Records from a collection
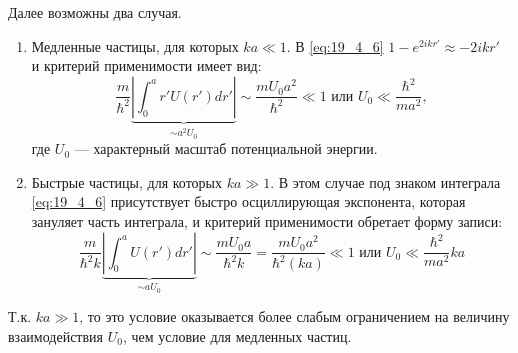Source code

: Далее возможны два случая.

\begin{enumerate}
\item Медленные частицы, для которых $ka \ll 1$. В \eqref{eq:19_4_6} $1-e^{2ik r'} \approx -2ikr'$ и критерий применимости имеет вид:
$$
\frac{m}{\hbar^2} \underbrace{\left| \int_0^a r' U(r') dr' \right|}_{\sim a^2 U_0} \sim \frac{m U_0 a^2}{\hbar^2} \ll 1 \text{ или } \boxed{U_0 \ll \frac{\hbar^2}{ma^2}},
$$
где $U_0$ --- характерный масштаб потенциальной энергии.

\item Быстрые частицы, для которых $ka \gg 1$. В этом случае под знаком интеграла \eqref{eq:19_4_6} присутствует быстро осциллирующая экспонента, которая зануляет часть интеграла, и критерий применимости обретает форму записи:
$$
\frac{m}{\hbar^2 k} \underbrace{\left| \int_0^a U(r') dr'\right |}_{\sim a U_0} \sim \frac{m U_0 a}{\hbar^2 k} = \frac{m U_0 a^2}{\hbar^2 (ka)} \ll 1 \text{ или } \boxed{U_0 \ll \frac{\hbar^2}{ma^2} ka}
$$
\end{enumerate}

Т.к. $ka \gg 1$, то это условие оказывается более слабым ограничением на величину взаимодействия $U_0$, чем условие для медленных частиц.

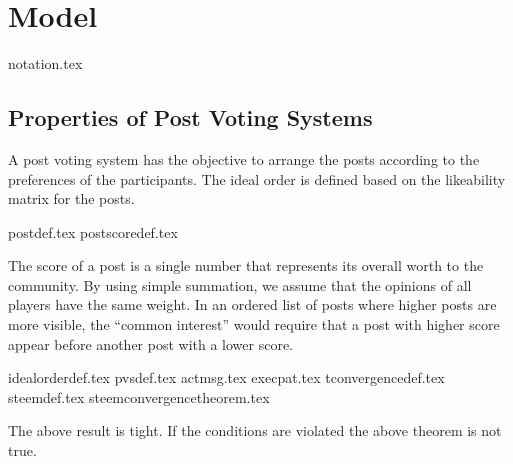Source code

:\section{Model}
  {notation.tex}
  \subsection{Properties of Post Voting Systems}
    A post voting system has the objective to arrange the posts according to the
    preferences of the participants. The ideal order is defined based on the
    likeability matrix for the posts.

    {postdef.tex}
    {postscoredef.tex}

    The score of a post is a single number that represents its overall worth to
    the community. By using simple summation, we assume that the opinions of all
    players have the same weight. In an ordered list of posts where higher posts
    are more visible, the ``common interest'' would require that a post with
    higher score appear before another post with a lower score.

    {idealorderdef.tex}
    {pvsdef.tex}
    {actmsg.tex}
    {execpat.tex}
    {tconvergencedef.tex}
    {steemdef.tex}
    {steemconvergencetheorem.tex}

    The above result is tight.
    If the conditions are violated the above theorem is not true.
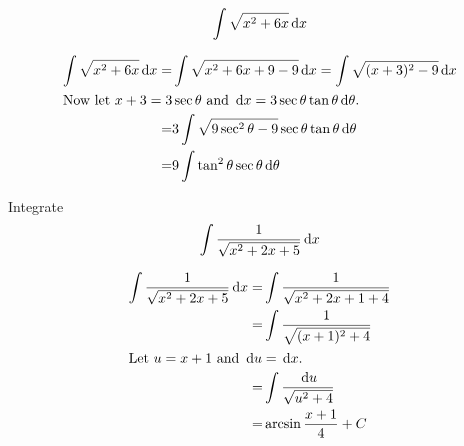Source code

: \begin{ex}
  \[ \int \sqrt{x^2+6x} \,\mathrm{d} x \]
  \begin{sol}
    \begin{align*}
      \int \sqrt{x^2+6x} \,\mathrm{d} x =&\int \sqrt{x^2+6x+9-9}\,\mathrm{d} x
      =\int \sqrt{(x+3)^2-9}\,\mathrm{d} x \\
      \intertext{Now let $x+3=3\sec\theta$ and $\,\mathrm{d} x=3\sec\theta \tan\theta \,\mathrm{d}\theta$.}
      =& 3 \int \sqrt{9\sec^2\theta-9}\sec\theta \tan\theta \,\mathrm{d} \theta \\
      =& 9 \int \tan^2\theta\sec\theta\,\mathrm{d}\theta
  \end{align*}
\end{sol}
\end{ex}
\begin{ex}
  Integrate
    \[ \int \frac{1}{\sqrt{x^2+2x+5}}\,\mathrm{d} x \]
  \begin{sol}
    \begin{align*}
      \int \frac{1}{\sqrt{x^2+2x+5}}\,\mathrm{d} x
      =& \int \frac{1}{\sqrt{x^2+2x+1+4}} \\
      =& \int \frac{1}{\sqrt{(x+1)^2+4}} \\
      \intertext{Let $u=x+1$ and $\,\mathrm{d} u=\,\mathrm{d} x$.}
      =& \int \frac{\,\mathrm{d} u}{\sqrt{u^2+4}} \\
      =& \arcsin \frac{x+1}{4}+C
    \end{align*}
  \end{sol}
\end{ex}


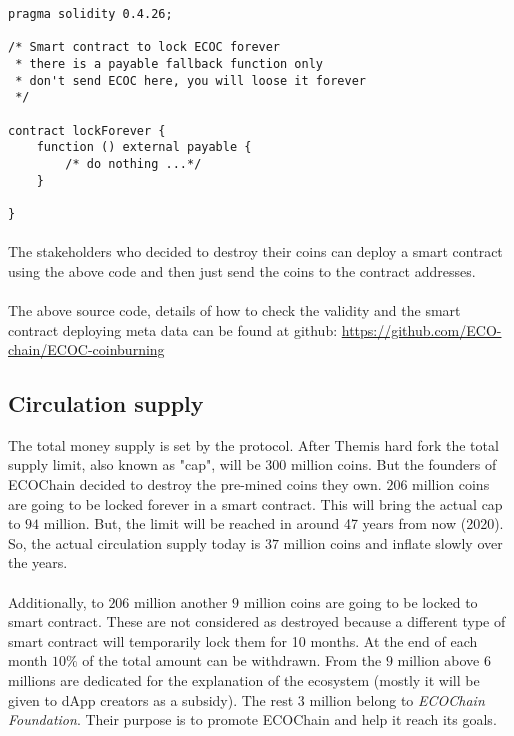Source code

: \documentclass{article}
\begin{document}


\begin{lstlisting}[language=Solidity]
pragma solidity 0.4.26;

/* Smart contract to lock ECOC forever 
 * there is a payable fallback function only
 * don't send ECOC here, you will loose it forever
 */
 
contract lockForever {
    function () external payable {
        /* do nothing ...*/
    }

}
\end{lstlisting}

\paragraph{}
The stakeholders who decided to destroy their coins can deploy a smart contract using the above code and then just send the coins to the contract addresses.
\paragraph{}
The above source code, details of how to check the validity and the smart contract deploying meta data can be found at github: \url{https://github.com/ECO-chain/ECOC-coinburning}

\subsection{Circulation supply}
The total money supply is set by the protocol. After Themis hard fork the total supply limit, also known as "cap", will be $300$ million coins. But the founders of ECOChain decided to destroy the pre-mined coins they own. $206$ million coins are going to be locked forever in a smart contract. This will bring the actual cap to $94$ million. But, the limit will be reached in around 47 years from now (2020). So, the actual circulation supply today is $37$ million coins and inflate slowly over the years.
\paragraph{}
Additionally, to $206$ million another $9$ million coins are going to be locked to smart contract. These are not considered as destroyed because a different type of smart contract will temporarily lock them for 10 months. At the end of each month $10\%$ of the total amount can be withdrawn. From the $9$ million above $6$ millions are dedicated for the explanation of the ecosystem (mostly it will be given to dApp creators as a subsidy). The rest $3$ million belong to \emph{ECOChain Foundation}. Their purpose is to promote ECOChain and help it reach its goals. 
\end{document}
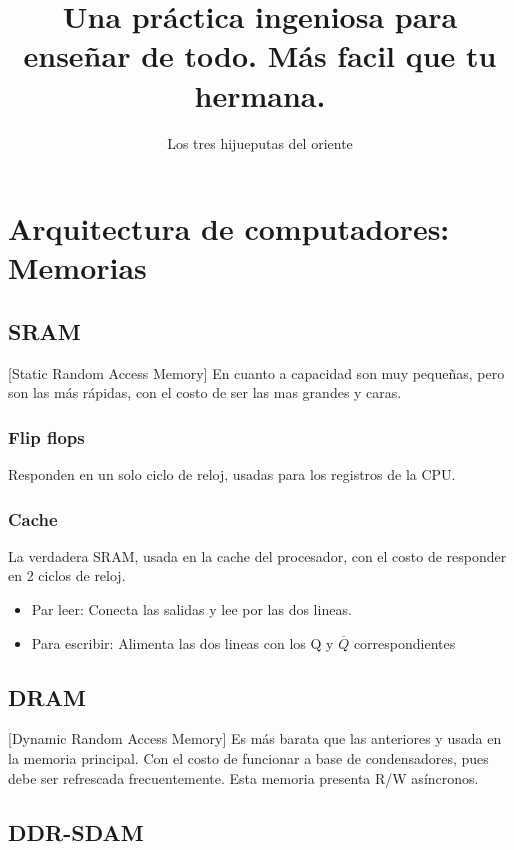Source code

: \documentclass{article}
\title{Una práctica ingeniosa para enseñar de todo. Más facil que tu hermana.}
\author{Los tres hijueputas del oriente}
\begin{document}
	
	
	{\centering \section*{Arquitectura de computadores: Memorias}}
	
	\setcounter{section}{0}
	
	\begin{multicols}{2}
		\subsection{SRAM}
		
		[Static Random Access Memory] En cuanto a capacidad son muy pequeñas, pero son las más rápidas, con el costo de ser las mas grandes y caras.
		
		\subsubsection{Flip flops}
		
		Responden en un solo ciclo de reloj, usadas para los registros de la CPU.
		
		\subsubsection{Cache}
		
		La verdadera SRAM, usada en la cache del procesador, con el costo de responder en 2 ciclos de reloj.
		
		\begin{itemize}
			\item Par leer: Conecta las salidas y lee por las dos lineas.
			\item Para escribir: Alimenta las dos lineas con los Q y $\overline{Q}$ correspondientes
		\end{itemize}
		
		\subsection{DRAM}
		
		[Dynamic Random Access Memory] Es más barata que las anteriores y usada en la memoria principal. Con el costo de funcionar a base de condensadores, pues debe ser refrescada frecuentemente. Esta memoria presenta R/W asíncronos.
		
		\subsection{DDR-SDAM}
		

\end{multicols}
\end{document}
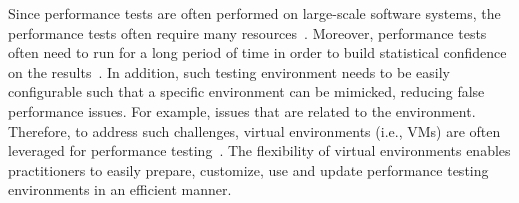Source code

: 

Since performance tests are often performed on large-scale software systems, the performance tests often require many resources~\cite{ranjanbook}. Moreover, performance tests often need to run for a long period of time in order to build statistical confidence on the results~\cite{ranjanbook}. In addition, such testing environment needs to be easily configurable such that a specific environment can be mimicked, reducing false performance issues. For example, issues that are related to the environment. Therefore, to address such challenges, virtual environments (i.e., VMs) are often leveraged for performance testing~\cite{whyvirtualisbetter, vmwarehighcost, whyvirtualisbetter}. The flexibility of virtual environments enables practitioners to easily prepare, customize, use and update performance testing environments in an efficient manner.




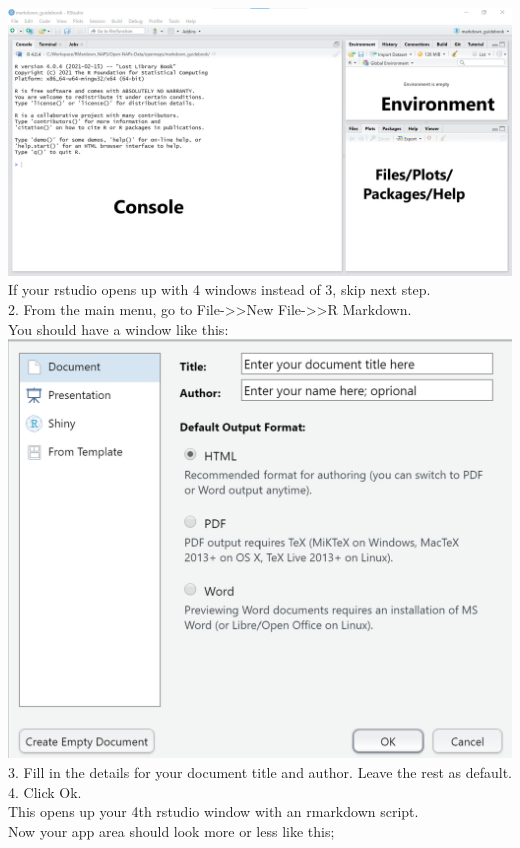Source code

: \documentclass[
]{book}
\begin{document}
\includegraphics{tutorial_screenshots/rstudio_panels.png}\\
If your rstudio opens up with 4 windows instead of 3, skip next step.\\
2. From the main menu, go to File-\textgreater\textgreater New File-\textgreater\textgreater R Markdown.\\
You should have a window like this:\\
\includegraphics{tutorial_screenshots/open_rmd_file.png}\\
3. Fill in the details for your document title and author. Leave the rest as default.\\
4. Click Ok.\\
This opens up your 4th rstudio window with an rmarkdown script.\\
Now your app area should look more or less like this;\\
\end{document}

Task instructions »
The word to find is "send". Copy every line of the records that holds it.

Result of the task »
 * don't send ECOC here, you will loose it forever
The stakeholders who decided to destroy their coins can deploy a smart contract using the above code and then just send the coins to the contract addresses.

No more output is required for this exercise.